Background: The capability of benzophenone-3 (BP-3) to absorb and dissipate ultraviolet radiation facilitates its use as a sunscreen agent. BP-3 has other uses in many consumer products (e.g., as fragrance and flavor enhancer, photoinitiator, ultraviolet curing agent, polymerization inhibitor).
Objectives: Our goal was to assess exposure to BP-3 in a representative sample of the U.S. general population > or = 6 years of age.
Methods: Using automated solid-phase extraction coupled to high-performance liquid chromatography-tandem mass spectrometry, we analyzed 2,517 urine samples collected as part of the 2003--2004 National Health and Nutrition Examination Survey.
Results: We detected BP-3 in 96.8% of the samples.

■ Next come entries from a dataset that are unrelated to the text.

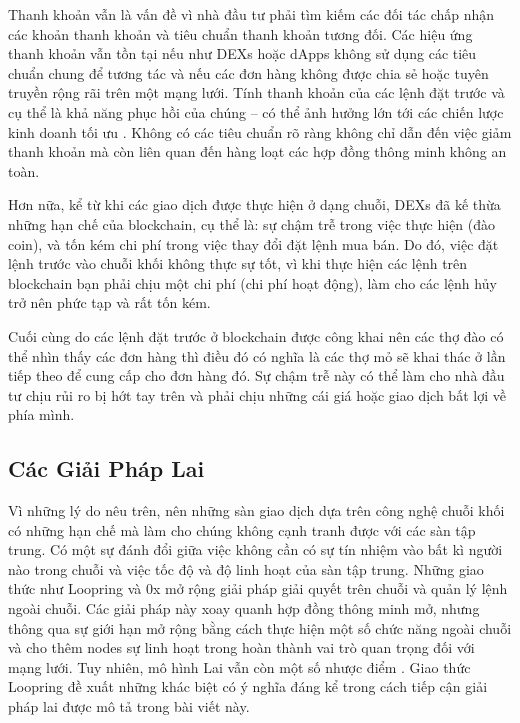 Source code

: \documentclass{article}
\begin{document}
\begin{multicols}{2}
Thanh khoản vẫn là vấn đề vì nhà đầu tư phải tìm kiếm các đối tác chấp nhận các khoản thanh khoản và tiêu chuẩn thanh khoản tương đối. Các hiệu ứng thanh khoản vẫn tồn tại nếu như DEXs hoặc dApps không sử dụng các tiêu chuẩn chung để tương tác và nếu các đơn hàng không được chia sẻ hoặc tuyên truyền rộng rãi trên một mạng lưới. Tính thanh khoản của các lệnh đặt trước và cụ thể là khả năng phục hồi của chúng – có thể ảnh hưởng lớn tới các chiến lược kinh doanh tối ưu \cite{limitorderliquidity}. Không có các tiêu chuẩn rõ ràng không chỉ dẫn đến việc giảm thanh khoản mà còn liên quan đến hàng loạt các hợp đồng thông minh không an toàn.

Hơn nữa, kể từ khi các giao dịch được thực hiện ở dạng chuỗi, DEXs đã kế thừa những hạn chế của blockchain, cụ thể là:  sự chậm trễ trong việc thực hiện (đào coin), và tốn kém chi phí trong việc thay đổi đặt lệnh mua bán. Do đó, việc đặt lệnh trước vào chuỗi khối không thực sự tốt, vì khi thực hiện các lệnh trên blockchain bạn phải chịu một chi phí (chi phí hoạt động), làm cho các lệnh hủy trở nên phức tạp và rất tốn kém. 

Cuối cùng do các lệnh đặt trước ở blockchain được công khai nên các thợ đào có thể nhìn thấy các đơn hàng thì điều đó có nghĩa là các thợ mỏ sẽ khai thác ở lần tiếp theo để cung cấp cho đơn hàng đó. Sự chậm trễ này có thể làm cho nhà đầu tư chịu rủi ro bị hớt tay trên và phải chịu những cái giá hoặc giao dịch bất lợi về phía mình.

\subsection{Các Giải Pháp Lai}
Vì những lý do nêu trên, nên những sàn giao dịch dựa trên công nghệ chuỗi khối có những hạn chế mà làm cho chúng không cạnh tranh được với các sàn tập trung. Có một sự đánh đổi giữa việc không cần có sự tín nhiệm vào bất kì người nào trong chuỗi và việc tốc độ và độ linh hoạt của sàn tập trung. Những giao thức như Loopring và 0x \cite{warren20170x} mở rộng giải pháp giải quyết trên chuỗi và quản lý lệnh ngoài chuỗi. Các giải pháp này xoay quanh hợp đồng thông minh mở, nhưng thông qua sự giới hạn mở rộng bằng cách thực hiện một số chức năng ngoài chuỗi và cho thêm nodes sự linh hoạt trong hoàn thành vai trò quan trọng đối với mạng lưới. Tuy nhiên, mô hình Lai vẫn còn một số nhược điểm \cite{costofdecent}. Giao thức Loopring đề xuất những khác biệt có ý nghĩa đáng kể trong cách tiếp cận giải pháp lai được mô tả trong bài viết này.



\end{multicols}
\end{document}
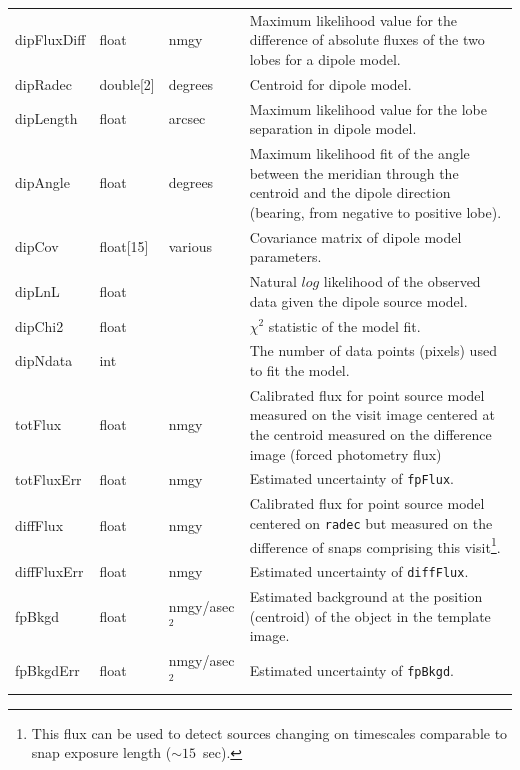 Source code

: \documentclass[12pt]{article}
\begin{document}
\begin{center}
\begin{longtable}{p{3cm}p{2cm}p{2cm}p{5cm}}
dipFluxDiff & float & nmgy & Maximum likelihood value for the difference of absolute fluxes of the two lobes for a dipole model.
\\

dipRadec & double[2] & degrees & Centroid for dipole model. \\

dipLength & float & arcsec & Maximum likelihood value for the lobe separation in dipole model. \\

dipAngle & float & degrees & Maximum likelihood fit of the angle between the meridian through the centroid and the dipole direction (bearing, from negative to positive lobe). \\

dipCov & float[15] & various & Covariance matrix of dipole model parameters. \\

dipLnL & float & ~ & Natural $log$ likelihood of the observed data given the dipole source model. \\

dipChi2 & float & ~ & $\chi^2$ statistic of the model fit. \\

dipNdata & int & ~ & The number of data points (pixels) used to fit the model. \\

totFlux & float & nmgy & Calibrated flux for point source model measured on the visit image centered at the centroid measured on the difference image (forced photometry flux) \\

totFluxErr & float & nmgy & Estimated uncertainty of \texttt{fpFlux}. \\

diffFlux & float & nmgy & Calibrated flux for point source model centered on {\tt radec} but measured on the difference of snaps comprising this visit\footnote{This flux can be used to detect sources changing on timescales comparable to snap exposure length ($\sim 15$~sec).}. \\

diffFluxErr & float & nmgy & Estimated uncertainty of \texttt{diffFlux}. \\

fpBkgd & float & nmgy/asec$^{2}$ & Estimated background at the position (centroid) of the object in
the template image. \\

fpBkgdErr & float & nmgy/asec$^{2}$ & Estimated uncertainty of \texttt{fpBkgd}. \\


\end{longtable}
\end{center}
\end{document}
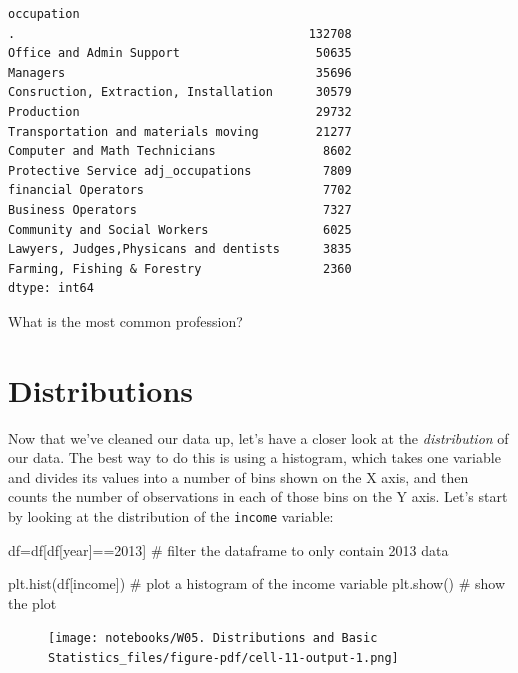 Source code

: \documentclass[
  letterpaper,
  DIV=11,
  numbers=noendperiod]{scrreprt}
\newenvironment{Shaded}{\begin{snugshade}}{\end{snugshade}}
\newcommand{\CommentTok}[1]{\textcolor[rgb]{0.37,0.37,0.37}{#1}}
\newcommand{\DecValTok}[1]{\textcolor[rgb]{0.68,0.00,0.00}{#1}}
\newcommand{\NormalTok}[1]{\textcolor[rgb]{0.00,0.23,0.31}{#1}}
\newcommand{\OperatorTok}[1]{\textcolor[rgb]{0.37,0.37,0.37}{#1}}
\newcommand{\StringTok}[1]{\textcolor[rgb]{0.13,0.47,0.30}{#1}}
\begin{document}
\begin{verbatim}
occupation
.                                         132708
Office and Admin Support                   50635
Managers                                   35696
Consruction, Extraction, Installation      30579
Production                                 29732
Transportation and materials moving        21277
Computer and Math Technicians               8602
Protective Service adj_occupations          7809
financial Operators                         7702
Business Operators                          7327
Community and Social Workers                6025
Lawyers, Judges,Physicans and dentists      3835
Farming, Fishing & Forestry                 2360
dtype: int64
\end{verbatim}

What is the most common profession?


\hypertarget{distributions}{%
\chapter{Distributions}\label{distributions}}

Now that we've cleaned our data up, let's have a closer look at the
\emph{distribution} of our data. The best way to do this is using a
histogram, which takes one variable and divides its values into a number
of bins shown on the X axis, and then counts the number of observations
in each of those bins on the Y axis. Let's start by looking at the
distribution of the \texttt{income} variable:

\begin{Shaded}
\begin{Highlighting}[]
\NormalTok{df}\OperatorTok{=}\NormalTok{df[df[}\StringTok{\textquotesingle{}year\textquotesingle{}}\NormalTok{]}\OperatorTok{==}\DecValTok{2013}\NormalTok{] }\CommentTok{\# filter the dataframe to only contain 2013 data}

\NormalTok{plt.hist(df[}\StringTok{\textquotesingle{}income\textquotesingle{}}\NormalTok{]) }\CommentTok{\# plot a histogram of the income variable}
\NormalTok{plt.show() }\CommentTok{\# show the plot}
\end{Highlighting}
\end{Shaded}

\begin{figure}[H]

{\centering \texttt{[image: notebooks/W05. Distributions and Basic Statistics\_files/figure-pdf/cell-11-output-1.png]}

}

\end{figure}
\end{document}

The geometric mean and 95th percentile concentrations were 22.9 microg/L (22.2 microg/g creatinine) and 1,040 microg/L (1,070 microg/g creatinine), respectively. Least-square geometric mean (LSGM) concentrations were significantly higher (p < or = 0.04) for females than for males, regardless of age. LSGM concentrations were significantly higher for non-Hispanic whites than for non-Hispanic blacks (p < or = 0.01), regardless of age. Females were more likely than males [adjusted odds ratio (OR) = 3.5; 95% confidence interval (95% CI), 1.9-6.5], and non-Hispanic whites were more likely than non-Hispanic blacks (adjusted OR = 6.8; 95% CI, 2.9-16.2) to have concentrations above the 95th percentile.
Conclusions: Exposure to BP-3 was prevalent in the general U.S. population during 2003--2004. Differences by sex and race/ethnicity probably reflect differences in use of personal care products containing BP-3.
Keywords: NHANES 2003–2004; benzophenone-3; biomonitoring; exposure; human; sunscreen; urine.